Include the line with "use fixed pre-state" and every line before it in the entries below, echoed exactly, but not the pictures.

[Records from a data collection]
○ ○ ○ ○ ○ ○ ○
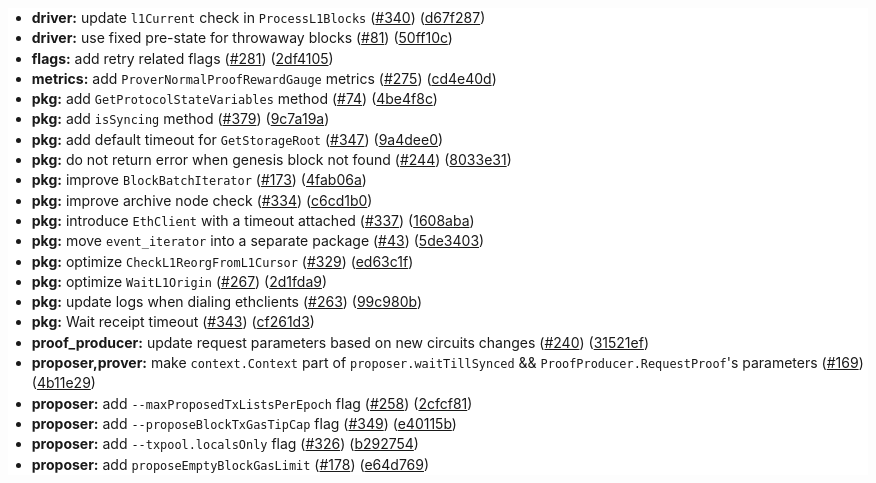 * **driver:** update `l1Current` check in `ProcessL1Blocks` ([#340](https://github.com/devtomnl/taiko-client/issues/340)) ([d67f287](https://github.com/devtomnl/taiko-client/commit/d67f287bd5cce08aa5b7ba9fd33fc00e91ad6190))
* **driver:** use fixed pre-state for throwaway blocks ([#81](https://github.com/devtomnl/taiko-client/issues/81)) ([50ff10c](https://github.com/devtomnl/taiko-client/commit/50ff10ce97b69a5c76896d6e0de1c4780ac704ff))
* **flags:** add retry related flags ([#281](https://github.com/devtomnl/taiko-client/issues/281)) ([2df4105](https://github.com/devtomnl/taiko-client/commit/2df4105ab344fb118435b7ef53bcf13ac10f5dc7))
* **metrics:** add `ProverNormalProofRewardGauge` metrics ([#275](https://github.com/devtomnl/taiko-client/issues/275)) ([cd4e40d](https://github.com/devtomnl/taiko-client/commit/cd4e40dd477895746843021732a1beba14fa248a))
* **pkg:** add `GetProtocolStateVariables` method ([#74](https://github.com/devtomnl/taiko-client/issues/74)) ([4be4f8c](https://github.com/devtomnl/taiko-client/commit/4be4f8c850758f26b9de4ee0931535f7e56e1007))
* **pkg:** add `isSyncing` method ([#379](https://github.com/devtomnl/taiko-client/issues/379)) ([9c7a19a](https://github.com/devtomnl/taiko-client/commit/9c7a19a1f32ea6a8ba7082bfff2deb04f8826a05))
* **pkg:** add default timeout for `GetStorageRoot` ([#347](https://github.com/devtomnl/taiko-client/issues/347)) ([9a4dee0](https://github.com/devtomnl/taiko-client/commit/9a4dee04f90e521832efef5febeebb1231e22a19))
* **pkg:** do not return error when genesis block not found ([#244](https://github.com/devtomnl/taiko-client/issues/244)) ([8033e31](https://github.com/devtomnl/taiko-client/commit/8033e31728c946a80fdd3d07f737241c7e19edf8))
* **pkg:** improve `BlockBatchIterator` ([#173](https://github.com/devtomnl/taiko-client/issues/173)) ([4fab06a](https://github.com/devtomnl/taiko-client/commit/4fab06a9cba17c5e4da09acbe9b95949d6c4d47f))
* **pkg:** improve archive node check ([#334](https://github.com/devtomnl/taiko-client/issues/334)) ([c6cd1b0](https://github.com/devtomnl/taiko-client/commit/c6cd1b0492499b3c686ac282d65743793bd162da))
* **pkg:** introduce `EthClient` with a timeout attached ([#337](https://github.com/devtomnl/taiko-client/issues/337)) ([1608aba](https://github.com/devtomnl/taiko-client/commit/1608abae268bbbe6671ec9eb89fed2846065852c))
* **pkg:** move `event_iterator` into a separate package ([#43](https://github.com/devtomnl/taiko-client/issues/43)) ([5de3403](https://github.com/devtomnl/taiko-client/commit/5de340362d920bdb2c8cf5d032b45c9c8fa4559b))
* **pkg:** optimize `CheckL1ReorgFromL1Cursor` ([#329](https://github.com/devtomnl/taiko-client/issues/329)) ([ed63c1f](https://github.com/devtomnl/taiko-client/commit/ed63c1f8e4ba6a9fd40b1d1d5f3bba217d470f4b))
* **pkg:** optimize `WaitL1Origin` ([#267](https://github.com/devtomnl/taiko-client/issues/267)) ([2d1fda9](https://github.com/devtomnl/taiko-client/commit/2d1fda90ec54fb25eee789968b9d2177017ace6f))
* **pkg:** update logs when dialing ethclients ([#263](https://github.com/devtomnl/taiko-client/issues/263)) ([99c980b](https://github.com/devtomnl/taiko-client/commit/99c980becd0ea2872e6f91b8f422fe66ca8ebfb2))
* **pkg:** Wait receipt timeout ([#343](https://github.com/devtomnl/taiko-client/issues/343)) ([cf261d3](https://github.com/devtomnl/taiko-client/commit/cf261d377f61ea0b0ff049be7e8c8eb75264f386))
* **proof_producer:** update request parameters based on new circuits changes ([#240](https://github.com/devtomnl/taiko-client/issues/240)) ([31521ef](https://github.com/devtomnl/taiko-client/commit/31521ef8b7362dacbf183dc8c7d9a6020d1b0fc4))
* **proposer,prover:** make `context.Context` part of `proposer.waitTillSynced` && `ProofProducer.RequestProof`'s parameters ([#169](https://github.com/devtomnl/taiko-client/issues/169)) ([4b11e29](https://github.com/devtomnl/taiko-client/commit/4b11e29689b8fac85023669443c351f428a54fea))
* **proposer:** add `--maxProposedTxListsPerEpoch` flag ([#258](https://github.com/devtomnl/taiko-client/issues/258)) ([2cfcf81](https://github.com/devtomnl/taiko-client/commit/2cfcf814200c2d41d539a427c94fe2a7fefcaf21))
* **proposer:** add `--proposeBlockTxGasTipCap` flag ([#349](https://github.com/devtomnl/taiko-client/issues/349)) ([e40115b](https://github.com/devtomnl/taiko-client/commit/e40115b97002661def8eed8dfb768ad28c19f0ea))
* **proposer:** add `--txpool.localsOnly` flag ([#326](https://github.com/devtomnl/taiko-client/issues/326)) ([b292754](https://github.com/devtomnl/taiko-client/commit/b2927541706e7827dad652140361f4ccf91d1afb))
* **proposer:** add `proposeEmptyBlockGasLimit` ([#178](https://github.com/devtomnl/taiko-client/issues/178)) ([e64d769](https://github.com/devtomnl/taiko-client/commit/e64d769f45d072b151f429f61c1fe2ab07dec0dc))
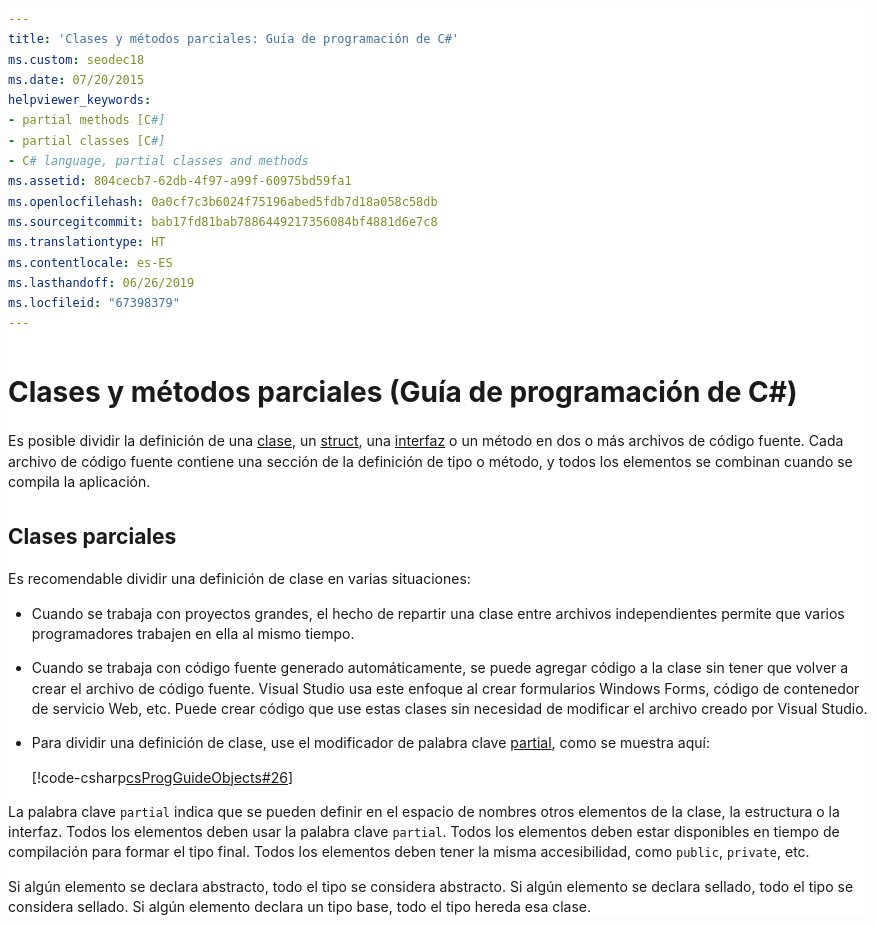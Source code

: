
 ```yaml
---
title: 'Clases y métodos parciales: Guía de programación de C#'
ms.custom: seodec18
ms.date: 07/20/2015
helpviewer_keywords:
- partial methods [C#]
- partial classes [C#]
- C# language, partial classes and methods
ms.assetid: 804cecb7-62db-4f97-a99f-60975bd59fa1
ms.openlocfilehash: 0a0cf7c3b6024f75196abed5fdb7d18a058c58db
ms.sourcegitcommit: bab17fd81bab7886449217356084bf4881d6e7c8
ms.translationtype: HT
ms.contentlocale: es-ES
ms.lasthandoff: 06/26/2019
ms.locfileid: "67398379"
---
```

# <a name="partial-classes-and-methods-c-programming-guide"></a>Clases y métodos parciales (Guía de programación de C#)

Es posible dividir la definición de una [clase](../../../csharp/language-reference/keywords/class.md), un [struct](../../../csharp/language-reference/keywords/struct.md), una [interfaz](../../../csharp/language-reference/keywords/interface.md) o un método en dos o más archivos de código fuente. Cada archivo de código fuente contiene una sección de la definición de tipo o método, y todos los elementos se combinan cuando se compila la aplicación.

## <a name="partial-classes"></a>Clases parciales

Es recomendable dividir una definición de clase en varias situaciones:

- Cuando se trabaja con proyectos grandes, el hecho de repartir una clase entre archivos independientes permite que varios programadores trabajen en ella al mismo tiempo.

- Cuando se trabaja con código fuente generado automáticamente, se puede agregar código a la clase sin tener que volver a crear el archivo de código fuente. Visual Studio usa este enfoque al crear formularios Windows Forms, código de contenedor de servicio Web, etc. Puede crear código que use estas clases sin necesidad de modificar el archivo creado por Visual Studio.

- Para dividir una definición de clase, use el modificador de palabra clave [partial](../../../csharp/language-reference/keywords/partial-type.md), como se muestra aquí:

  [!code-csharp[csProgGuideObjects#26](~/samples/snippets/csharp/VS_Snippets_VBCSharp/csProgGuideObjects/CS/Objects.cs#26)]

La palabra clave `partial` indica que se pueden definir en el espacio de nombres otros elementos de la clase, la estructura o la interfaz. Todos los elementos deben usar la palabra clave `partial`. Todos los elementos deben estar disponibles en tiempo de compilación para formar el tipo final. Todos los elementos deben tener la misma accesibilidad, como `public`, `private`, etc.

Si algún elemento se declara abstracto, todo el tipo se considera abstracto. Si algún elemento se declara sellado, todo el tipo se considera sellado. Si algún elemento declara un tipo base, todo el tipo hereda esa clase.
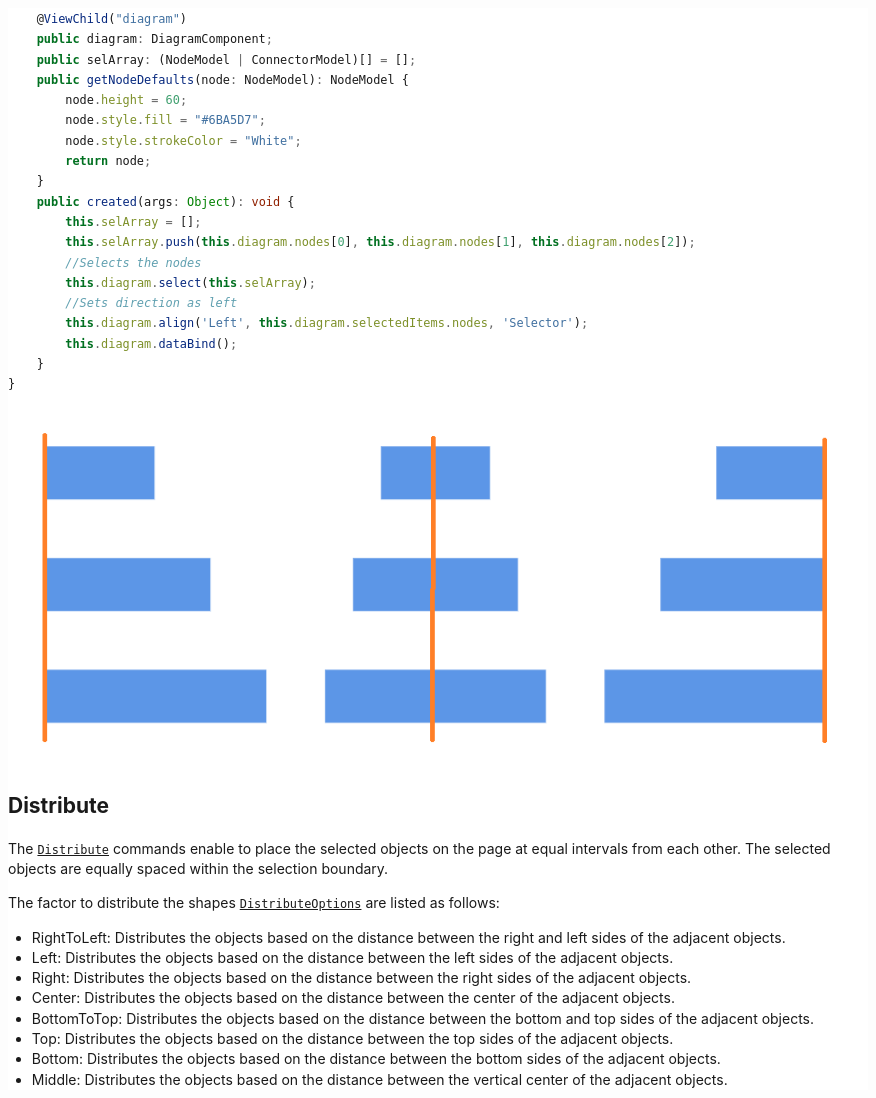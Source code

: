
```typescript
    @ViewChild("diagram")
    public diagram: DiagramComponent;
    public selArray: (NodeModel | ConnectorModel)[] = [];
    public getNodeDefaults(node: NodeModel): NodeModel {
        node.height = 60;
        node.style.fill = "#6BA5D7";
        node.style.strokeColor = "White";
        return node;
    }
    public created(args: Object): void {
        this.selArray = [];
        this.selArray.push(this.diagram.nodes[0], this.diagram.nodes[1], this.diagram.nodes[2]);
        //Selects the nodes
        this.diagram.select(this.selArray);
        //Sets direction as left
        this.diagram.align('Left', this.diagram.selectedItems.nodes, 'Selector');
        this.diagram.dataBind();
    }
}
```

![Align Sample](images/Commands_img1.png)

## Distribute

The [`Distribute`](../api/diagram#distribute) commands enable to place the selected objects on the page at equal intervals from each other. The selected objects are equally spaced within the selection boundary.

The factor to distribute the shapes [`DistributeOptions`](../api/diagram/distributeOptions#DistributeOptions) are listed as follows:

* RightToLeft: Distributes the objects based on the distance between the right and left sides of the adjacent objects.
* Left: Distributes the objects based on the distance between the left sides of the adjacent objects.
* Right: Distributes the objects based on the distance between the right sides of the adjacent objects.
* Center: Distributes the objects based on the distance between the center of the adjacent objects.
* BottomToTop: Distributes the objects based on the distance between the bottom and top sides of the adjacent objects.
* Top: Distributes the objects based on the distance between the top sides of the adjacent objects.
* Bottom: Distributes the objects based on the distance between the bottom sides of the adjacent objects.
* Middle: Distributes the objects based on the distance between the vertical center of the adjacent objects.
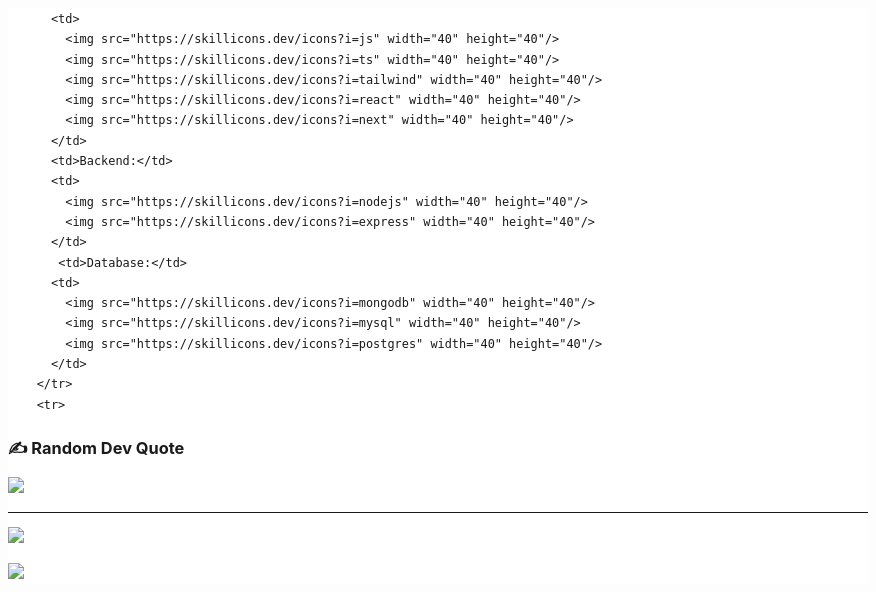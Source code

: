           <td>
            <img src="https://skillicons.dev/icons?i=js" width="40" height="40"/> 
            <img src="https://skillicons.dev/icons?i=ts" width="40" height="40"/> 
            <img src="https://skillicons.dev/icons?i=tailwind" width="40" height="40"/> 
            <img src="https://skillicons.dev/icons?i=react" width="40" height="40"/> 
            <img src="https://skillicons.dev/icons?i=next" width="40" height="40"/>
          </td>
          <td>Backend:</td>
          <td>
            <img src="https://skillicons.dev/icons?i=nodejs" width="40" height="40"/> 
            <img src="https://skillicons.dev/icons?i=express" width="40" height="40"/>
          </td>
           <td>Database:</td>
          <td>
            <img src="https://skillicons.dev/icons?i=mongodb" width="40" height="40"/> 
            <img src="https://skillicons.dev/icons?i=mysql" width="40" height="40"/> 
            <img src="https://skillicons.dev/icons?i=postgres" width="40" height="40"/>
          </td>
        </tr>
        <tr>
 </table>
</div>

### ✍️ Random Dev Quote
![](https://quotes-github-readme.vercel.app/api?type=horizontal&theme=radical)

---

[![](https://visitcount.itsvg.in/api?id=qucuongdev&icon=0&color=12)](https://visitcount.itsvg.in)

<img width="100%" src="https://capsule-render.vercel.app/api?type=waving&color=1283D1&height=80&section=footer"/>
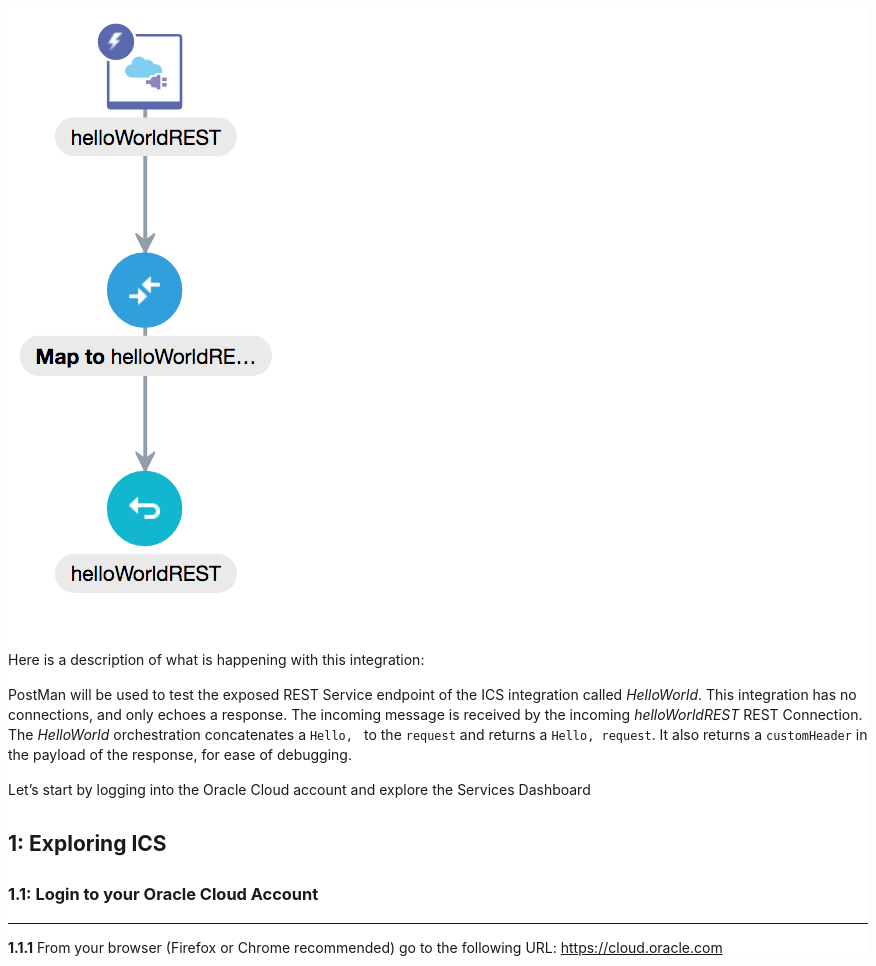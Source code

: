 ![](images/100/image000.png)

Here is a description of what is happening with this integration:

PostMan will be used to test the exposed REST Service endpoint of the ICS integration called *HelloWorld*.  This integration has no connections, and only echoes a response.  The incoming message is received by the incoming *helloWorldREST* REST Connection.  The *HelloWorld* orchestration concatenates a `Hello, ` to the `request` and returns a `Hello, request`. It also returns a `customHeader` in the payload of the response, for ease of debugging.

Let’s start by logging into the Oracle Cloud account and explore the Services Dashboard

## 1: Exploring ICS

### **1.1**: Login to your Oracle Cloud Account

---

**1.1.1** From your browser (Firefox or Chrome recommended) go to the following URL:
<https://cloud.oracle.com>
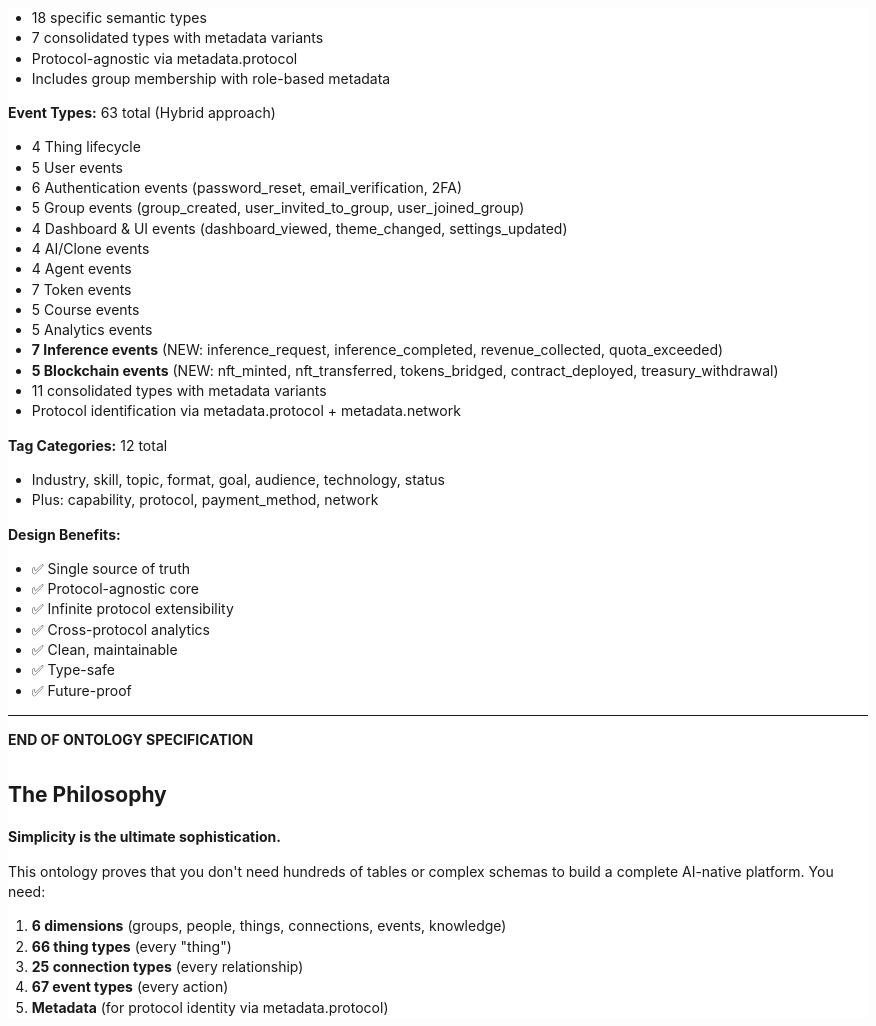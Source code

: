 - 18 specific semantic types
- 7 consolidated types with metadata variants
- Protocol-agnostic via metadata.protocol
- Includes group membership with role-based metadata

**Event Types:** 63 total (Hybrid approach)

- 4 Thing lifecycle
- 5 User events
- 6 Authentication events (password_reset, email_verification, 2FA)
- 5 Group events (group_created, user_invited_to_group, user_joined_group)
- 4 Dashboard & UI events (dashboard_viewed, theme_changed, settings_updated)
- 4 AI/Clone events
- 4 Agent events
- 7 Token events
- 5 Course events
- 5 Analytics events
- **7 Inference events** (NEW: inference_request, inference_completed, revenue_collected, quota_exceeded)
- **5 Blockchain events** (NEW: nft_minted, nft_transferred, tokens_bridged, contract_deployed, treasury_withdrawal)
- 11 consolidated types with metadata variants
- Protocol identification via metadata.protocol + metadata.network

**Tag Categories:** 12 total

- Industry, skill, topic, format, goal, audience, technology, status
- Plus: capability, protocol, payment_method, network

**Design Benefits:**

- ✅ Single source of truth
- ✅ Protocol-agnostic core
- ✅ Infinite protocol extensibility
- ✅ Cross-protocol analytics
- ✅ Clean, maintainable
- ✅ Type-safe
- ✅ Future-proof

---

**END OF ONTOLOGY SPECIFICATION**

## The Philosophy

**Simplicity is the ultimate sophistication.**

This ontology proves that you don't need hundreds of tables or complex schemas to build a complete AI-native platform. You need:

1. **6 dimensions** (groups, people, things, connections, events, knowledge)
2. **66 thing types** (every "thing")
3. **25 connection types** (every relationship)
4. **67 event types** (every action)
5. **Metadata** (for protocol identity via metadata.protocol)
○ ○ ○ ○ ○ ○ ○
Your solution —
 * **driver:** update `l1Current` check in `ProcessL1Blocks` ([#340](https://github.com/devtomnl/taiko-client/issues/340)) ([d67f287](https://github.com/devtomnl/taiko-client/commit/d67f287bd5cce08aa5b7ba9fd33fc00e91ad6190))
* **driver:** use fixed pre-state for throwaway blocks ([#81](https://github.com/devtomnl/taiko-client/issues/81)) ([50ff10c](https://github.com/devtomnl/taiko-client/commit/50ff10ce97b69a5c76896d6e0de1c4780ac704ff))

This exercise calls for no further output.